From what I have gathered thus far, Yale is a pretty established program with some excellent(even spectacular) people in those fields. Their Applied Physics department is certainly top 5 in the country (by many people's standards). Out of the three places, Yale is probably most stagnant (I am using this term to indicate that they are not growing but are known and established). Obviously, the university itself is quite well known outside physics. The environment on the department, university and city levels is quite comfortable. Nothing super exciting is happening at New Haven, but it seems to provide enough if one wants some entertainment on the weekend. This was probably the most exciting and awesome Open House that I attended. Lastly, there is quite a bit of entertainment at the university itself, and it seems to be very much into arts and music.
Maryland also has numerous regarded researchers (especially because of JQI and the NIST connection). Technically, a student here can be advised by anyone at NIST! They have just finished constructing a new building into which all of the AMO and CM labs will go. It is fantastic and is build to match the NIST I standard (for vibration and EM shielding). As far as I know, only NIST and MD have such tightly controlled environment for, say, atomic experiments.

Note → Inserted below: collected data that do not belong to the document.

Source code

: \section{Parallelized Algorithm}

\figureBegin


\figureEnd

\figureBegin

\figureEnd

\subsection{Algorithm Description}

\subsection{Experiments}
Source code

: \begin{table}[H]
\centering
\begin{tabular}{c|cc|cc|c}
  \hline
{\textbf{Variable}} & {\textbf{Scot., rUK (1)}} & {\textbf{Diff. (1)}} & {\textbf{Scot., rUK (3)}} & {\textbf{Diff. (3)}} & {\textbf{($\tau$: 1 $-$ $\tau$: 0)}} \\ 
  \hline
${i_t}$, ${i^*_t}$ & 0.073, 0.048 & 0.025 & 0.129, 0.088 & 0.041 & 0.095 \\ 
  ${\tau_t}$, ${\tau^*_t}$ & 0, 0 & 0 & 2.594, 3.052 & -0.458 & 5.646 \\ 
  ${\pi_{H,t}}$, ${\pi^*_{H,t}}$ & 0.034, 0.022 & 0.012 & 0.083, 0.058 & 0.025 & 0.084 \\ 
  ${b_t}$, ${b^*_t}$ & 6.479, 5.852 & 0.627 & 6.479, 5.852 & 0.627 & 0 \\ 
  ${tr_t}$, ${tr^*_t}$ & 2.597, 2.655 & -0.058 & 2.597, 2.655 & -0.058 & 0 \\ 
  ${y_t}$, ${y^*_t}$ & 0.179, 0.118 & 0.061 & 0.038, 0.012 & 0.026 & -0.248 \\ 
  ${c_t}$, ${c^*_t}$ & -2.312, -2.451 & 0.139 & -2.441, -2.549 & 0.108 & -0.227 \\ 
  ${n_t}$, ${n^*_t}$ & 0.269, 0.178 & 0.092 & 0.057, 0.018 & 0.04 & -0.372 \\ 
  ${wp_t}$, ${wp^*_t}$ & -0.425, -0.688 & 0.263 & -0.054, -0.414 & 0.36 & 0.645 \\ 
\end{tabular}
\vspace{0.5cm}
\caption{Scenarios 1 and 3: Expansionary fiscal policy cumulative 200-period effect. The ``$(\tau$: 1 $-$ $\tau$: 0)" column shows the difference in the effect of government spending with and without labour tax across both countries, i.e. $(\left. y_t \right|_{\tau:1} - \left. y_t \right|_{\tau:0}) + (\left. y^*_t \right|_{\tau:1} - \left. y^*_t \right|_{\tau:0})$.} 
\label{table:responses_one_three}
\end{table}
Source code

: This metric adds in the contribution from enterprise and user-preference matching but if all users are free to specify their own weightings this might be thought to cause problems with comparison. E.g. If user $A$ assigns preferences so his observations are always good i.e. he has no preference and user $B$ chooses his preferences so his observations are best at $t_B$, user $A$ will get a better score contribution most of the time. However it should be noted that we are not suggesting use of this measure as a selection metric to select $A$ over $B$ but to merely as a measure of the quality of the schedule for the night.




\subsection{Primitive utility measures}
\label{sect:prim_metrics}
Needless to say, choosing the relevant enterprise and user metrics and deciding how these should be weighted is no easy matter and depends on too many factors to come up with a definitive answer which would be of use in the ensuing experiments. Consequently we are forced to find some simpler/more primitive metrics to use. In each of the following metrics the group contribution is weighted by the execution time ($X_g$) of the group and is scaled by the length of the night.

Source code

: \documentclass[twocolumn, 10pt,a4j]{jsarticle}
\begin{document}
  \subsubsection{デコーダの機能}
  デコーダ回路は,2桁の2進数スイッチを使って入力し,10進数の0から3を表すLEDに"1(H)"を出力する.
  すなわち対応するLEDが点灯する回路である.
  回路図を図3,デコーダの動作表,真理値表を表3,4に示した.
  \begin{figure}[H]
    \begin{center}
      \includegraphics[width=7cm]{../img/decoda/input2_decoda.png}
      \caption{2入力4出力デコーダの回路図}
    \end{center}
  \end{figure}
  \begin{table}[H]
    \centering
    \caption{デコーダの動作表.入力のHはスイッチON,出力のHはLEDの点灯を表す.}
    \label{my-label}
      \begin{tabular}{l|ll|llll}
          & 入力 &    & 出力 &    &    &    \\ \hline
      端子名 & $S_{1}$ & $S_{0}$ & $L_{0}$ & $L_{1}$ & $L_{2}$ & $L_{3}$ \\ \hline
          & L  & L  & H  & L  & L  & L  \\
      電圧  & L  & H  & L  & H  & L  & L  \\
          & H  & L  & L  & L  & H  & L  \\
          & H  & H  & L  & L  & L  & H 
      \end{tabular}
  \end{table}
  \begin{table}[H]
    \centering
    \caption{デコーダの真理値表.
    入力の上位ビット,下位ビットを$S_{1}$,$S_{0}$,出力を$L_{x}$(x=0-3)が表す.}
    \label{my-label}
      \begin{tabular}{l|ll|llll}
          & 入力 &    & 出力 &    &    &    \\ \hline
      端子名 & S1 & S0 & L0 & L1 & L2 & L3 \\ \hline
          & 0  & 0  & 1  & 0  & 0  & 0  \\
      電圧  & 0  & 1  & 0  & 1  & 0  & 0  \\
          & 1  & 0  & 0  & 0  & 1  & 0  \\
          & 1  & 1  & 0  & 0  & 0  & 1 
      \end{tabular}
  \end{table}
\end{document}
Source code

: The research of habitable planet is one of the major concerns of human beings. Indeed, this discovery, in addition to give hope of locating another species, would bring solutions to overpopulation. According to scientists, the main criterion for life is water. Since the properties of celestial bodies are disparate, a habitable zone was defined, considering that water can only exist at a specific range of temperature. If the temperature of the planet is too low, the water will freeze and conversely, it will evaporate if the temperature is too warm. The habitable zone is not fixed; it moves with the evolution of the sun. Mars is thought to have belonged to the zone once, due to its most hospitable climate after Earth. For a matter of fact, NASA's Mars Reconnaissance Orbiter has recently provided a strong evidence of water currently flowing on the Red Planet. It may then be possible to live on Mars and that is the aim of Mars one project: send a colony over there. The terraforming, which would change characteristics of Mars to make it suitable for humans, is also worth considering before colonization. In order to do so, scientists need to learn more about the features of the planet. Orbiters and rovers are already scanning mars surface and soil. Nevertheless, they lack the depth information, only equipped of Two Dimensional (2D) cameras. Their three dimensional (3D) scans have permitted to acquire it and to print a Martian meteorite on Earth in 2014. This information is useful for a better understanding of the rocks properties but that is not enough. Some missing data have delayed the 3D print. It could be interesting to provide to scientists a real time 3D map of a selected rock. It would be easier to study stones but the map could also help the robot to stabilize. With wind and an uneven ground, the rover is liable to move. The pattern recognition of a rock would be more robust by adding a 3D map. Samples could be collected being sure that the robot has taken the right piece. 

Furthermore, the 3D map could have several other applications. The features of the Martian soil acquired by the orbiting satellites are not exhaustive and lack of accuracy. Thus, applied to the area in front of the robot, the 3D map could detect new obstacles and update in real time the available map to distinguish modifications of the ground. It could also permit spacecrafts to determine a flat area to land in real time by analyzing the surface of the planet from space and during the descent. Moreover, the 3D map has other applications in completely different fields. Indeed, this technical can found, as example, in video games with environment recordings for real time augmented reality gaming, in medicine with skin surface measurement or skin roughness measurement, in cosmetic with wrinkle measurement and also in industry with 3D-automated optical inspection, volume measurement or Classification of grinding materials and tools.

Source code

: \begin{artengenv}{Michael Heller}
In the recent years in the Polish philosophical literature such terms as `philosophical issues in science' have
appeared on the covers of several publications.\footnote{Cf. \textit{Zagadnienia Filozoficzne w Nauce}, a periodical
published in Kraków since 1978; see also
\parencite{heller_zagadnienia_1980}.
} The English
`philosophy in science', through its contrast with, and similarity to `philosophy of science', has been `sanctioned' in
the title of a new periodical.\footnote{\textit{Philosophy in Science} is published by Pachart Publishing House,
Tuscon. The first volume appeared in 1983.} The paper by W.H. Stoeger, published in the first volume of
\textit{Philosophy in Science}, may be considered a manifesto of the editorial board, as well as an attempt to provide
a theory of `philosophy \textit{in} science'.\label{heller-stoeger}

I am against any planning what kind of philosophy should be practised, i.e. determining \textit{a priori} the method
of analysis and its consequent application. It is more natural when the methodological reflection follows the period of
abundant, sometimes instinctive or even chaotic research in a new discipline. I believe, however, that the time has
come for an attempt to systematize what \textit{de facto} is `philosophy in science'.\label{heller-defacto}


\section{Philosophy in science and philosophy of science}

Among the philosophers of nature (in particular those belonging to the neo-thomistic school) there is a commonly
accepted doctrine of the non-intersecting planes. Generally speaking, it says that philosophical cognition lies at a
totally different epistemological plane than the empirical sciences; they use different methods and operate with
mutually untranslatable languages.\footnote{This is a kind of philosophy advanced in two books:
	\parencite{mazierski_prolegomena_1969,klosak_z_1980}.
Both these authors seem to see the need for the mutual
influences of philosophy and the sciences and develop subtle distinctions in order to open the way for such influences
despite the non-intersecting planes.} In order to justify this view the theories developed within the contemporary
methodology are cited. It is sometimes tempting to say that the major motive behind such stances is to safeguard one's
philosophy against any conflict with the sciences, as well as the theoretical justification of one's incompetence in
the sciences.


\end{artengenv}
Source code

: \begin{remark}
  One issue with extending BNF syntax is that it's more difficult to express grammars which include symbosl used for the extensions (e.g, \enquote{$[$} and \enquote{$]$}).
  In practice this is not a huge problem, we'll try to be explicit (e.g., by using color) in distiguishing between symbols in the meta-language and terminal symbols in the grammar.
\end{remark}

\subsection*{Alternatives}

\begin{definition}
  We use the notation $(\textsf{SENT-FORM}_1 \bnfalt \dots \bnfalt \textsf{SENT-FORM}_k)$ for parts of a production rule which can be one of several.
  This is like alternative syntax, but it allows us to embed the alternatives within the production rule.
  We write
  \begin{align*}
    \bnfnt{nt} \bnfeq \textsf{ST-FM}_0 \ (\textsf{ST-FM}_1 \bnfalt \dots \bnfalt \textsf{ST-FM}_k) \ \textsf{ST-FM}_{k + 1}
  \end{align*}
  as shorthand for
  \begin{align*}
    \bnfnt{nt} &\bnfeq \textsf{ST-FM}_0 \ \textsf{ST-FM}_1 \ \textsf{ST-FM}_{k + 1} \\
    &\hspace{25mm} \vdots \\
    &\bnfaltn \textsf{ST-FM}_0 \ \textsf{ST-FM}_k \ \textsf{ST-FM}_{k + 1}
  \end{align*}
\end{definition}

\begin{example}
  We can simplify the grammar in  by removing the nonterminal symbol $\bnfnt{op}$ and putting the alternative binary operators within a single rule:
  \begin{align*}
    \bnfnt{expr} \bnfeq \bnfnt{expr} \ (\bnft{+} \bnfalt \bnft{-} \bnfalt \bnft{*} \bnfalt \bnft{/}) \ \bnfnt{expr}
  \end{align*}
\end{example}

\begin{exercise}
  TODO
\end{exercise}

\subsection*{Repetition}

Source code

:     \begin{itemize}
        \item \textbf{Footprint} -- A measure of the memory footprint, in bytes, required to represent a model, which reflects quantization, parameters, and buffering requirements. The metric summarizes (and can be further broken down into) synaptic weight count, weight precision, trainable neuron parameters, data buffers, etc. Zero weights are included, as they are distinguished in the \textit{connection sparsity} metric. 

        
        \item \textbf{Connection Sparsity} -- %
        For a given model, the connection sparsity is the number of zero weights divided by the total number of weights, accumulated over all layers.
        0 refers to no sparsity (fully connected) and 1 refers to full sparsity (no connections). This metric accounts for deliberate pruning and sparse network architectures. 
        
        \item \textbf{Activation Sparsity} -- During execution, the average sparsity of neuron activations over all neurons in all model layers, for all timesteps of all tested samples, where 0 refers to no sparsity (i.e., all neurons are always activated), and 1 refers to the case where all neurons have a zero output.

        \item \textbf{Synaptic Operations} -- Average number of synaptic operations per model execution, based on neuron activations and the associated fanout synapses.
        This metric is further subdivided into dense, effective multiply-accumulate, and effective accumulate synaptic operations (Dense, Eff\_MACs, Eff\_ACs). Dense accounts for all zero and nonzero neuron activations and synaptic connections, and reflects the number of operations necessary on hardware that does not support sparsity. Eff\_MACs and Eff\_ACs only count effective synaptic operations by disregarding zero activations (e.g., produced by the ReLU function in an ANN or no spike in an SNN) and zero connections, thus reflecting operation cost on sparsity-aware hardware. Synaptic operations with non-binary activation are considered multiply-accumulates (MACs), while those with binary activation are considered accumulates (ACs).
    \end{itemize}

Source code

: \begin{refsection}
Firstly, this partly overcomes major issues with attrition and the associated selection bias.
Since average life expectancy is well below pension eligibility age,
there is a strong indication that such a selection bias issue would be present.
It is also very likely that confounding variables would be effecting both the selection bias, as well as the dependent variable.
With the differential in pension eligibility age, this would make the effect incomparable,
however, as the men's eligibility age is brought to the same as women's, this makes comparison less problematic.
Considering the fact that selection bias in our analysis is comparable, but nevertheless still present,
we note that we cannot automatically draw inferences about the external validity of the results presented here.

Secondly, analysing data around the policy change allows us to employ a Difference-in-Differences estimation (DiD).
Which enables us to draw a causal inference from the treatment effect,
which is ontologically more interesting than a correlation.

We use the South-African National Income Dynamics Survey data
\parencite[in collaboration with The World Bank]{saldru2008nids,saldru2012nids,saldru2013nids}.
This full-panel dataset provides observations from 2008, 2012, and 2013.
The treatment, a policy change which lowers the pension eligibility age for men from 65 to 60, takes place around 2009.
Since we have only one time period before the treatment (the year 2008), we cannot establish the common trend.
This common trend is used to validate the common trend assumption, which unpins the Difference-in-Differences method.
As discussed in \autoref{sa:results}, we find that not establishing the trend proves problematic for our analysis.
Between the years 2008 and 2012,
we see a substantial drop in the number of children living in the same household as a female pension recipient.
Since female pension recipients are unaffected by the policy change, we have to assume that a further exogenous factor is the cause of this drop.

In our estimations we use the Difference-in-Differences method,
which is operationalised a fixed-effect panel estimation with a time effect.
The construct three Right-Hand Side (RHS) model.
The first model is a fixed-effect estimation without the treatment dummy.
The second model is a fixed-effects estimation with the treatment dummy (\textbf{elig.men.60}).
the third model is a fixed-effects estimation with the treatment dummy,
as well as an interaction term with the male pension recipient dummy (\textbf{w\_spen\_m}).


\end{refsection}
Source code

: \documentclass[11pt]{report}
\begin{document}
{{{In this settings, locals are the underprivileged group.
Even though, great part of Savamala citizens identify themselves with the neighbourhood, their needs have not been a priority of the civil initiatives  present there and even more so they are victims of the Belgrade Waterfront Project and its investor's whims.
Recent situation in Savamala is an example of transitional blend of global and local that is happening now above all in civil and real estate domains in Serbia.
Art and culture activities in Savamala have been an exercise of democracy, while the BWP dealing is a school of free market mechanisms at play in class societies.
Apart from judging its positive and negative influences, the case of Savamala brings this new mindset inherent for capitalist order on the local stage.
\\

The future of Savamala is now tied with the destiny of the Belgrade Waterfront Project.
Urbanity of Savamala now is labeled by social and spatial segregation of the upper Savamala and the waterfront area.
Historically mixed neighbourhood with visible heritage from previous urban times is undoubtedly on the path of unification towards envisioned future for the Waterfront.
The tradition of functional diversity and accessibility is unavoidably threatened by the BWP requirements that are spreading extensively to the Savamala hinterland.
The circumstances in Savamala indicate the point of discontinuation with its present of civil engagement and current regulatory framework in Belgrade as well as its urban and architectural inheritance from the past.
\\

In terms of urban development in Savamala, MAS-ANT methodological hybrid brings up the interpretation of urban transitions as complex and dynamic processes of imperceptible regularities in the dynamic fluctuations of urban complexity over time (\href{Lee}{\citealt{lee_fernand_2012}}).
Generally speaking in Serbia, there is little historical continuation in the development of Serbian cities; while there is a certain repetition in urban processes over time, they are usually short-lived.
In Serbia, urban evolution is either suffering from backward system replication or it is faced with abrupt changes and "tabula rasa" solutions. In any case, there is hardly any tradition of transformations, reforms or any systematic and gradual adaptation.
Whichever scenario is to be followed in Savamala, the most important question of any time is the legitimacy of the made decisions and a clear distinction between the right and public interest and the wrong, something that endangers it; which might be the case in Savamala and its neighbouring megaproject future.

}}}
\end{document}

In addition, it has a few professors with whom I connect really well on the personal level and who are really excited about my coming there (being heavily recruited). Specifically, there are several young theorists and experimentalists who (I know for fact) were offered tenured jobs at the likes of Stanford and Caltech but came to UMD instead. These people have great ideas, and if I worked with one (few) of them, I would probably be starting in a brand new lab (exciting!). The downside for me is the location. I am not big on DC area in the first place, and College Park must be on the boring side there. The college town is all but absent and even getting a good coffee or lunch will be problematic. Should I come here, I will have to deal with the typical huge public university BS from parking tickets to sports craze (doesn't bother me in itself, but I hear that university will kick people out from parking for even minor sports events). Lastly, upon the initial inspection, the housing in the area seems mostly run-down and waaaaaay overpriced for what one gets.
Lastly, U Chicago IME is in its first grad application cycle, so should I go there, I would be in the inaugural graduate class. This place is unusual in many ways. First, they bring an interdisciplinary approach to science. This really appeals to me because I personally think that the so-called borders between fields are a pure, human-invented BS. Next, they are extremely well funded since U Chicago wants this initiative to succeed and to catch up with other top places with its "unusual" way to do engineering. New building is on the way here as well and, if I can judge from the design work of institute as a whole (check out out their website), it will be stunning! The advisors here are world-class(D. Awschalom, etc) and I would certainly be able to work with any of them. In addition, the door to have an advisor in U Chicago Physics department is completely open, so I could work with anyone there (providing that he/she wants to sign me on). The course requirements are really laxed and there is no qual exam. Also, this is technically an engineering program, so they intend to graduate people in 4-5 years. Out of all places, Chicago provides the most dynamic and vibrant living environment (Hyde Park is OK, but the city is only 15 minutes away). In addition, there is a lot of "culture" going on at the university, so I would be able to indulge in music, theater, art.